▸ REQUIRED ACTION: From the first line of the data below, repeat each line exactly until you reach the line with "比原来没有添 0 的情况下进行卷积，"; include that line too.

▸ THE RECORDS:

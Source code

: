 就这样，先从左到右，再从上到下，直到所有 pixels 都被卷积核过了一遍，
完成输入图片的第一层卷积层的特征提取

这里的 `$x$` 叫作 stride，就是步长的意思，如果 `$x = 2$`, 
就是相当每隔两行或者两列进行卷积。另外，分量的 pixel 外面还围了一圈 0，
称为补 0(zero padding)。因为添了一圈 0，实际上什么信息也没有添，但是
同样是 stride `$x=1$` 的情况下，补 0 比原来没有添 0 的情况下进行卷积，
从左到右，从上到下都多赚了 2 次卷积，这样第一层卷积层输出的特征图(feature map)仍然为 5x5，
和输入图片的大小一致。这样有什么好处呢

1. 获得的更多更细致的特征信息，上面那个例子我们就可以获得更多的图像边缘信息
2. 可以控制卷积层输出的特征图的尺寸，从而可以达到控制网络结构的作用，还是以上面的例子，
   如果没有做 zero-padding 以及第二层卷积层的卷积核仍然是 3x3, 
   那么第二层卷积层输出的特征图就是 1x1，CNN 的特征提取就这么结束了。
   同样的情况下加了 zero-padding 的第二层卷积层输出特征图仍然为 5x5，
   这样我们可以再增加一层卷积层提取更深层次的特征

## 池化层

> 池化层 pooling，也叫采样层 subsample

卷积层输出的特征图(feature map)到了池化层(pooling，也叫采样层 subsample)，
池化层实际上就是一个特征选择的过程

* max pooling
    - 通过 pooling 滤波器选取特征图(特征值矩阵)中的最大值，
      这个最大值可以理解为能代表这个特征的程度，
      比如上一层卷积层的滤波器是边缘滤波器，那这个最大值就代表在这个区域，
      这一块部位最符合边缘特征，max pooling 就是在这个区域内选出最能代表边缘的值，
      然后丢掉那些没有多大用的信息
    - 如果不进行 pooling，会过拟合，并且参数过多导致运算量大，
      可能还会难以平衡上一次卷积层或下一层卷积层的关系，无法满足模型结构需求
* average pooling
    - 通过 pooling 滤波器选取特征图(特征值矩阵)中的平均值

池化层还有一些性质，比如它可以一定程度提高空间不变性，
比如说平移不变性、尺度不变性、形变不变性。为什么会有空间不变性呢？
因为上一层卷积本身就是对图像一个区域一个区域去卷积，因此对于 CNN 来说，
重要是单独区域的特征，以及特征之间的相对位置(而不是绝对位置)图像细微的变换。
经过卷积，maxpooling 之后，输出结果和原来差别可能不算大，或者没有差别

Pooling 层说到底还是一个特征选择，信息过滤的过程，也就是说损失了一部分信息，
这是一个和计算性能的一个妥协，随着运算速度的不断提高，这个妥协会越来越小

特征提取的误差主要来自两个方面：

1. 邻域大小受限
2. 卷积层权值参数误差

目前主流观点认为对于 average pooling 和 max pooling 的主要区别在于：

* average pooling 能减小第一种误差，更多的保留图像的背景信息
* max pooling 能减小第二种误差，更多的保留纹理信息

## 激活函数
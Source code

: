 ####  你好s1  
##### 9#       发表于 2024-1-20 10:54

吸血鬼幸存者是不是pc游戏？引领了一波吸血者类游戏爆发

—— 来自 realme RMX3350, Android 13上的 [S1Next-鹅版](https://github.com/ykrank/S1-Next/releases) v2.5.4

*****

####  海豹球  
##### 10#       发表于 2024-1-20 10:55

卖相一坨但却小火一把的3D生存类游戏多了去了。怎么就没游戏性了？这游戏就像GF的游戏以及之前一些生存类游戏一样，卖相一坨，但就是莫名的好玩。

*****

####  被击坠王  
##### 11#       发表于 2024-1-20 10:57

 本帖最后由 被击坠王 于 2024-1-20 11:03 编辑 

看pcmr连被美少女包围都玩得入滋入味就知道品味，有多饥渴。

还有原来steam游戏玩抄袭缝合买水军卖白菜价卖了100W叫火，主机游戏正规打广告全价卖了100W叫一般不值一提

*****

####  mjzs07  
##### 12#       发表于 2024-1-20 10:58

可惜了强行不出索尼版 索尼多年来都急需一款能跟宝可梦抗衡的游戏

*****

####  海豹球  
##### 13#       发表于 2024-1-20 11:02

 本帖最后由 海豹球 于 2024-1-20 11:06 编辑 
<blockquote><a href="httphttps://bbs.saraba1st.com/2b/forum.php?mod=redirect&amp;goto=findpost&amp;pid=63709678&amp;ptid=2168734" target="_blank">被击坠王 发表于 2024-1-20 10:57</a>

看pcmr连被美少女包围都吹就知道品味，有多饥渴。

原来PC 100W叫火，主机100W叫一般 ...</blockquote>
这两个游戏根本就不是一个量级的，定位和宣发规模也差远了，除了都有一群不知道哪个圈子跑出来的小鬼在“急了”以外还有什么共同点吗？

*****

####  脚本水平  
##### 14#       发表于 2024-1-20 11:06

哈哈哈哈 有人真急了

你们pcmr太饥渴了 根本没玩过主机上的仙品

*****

▸ SOLUTION FOR THIS TASK:
Source code

: 就这样，先从左到右，再从上到下，直到所有 pixels 都被卷积核过了一遍，
完成输入图片的第一层卷积层的特征提取

这里的 `$x$` 叫作 stride，就是步长的意思，如果 `$x = 2$`, 
就是相当每隔两行或者两列进行卷积。另外，分量的 pixel 外面还围了一圈 0，
称为补 0(zero padding)。因为添了一圈 0，实际上什么信息也没有添，但是
同样是 stride `$x=1$` 的情况下，补 0 比原来没有添 0 的情况下进行卷积，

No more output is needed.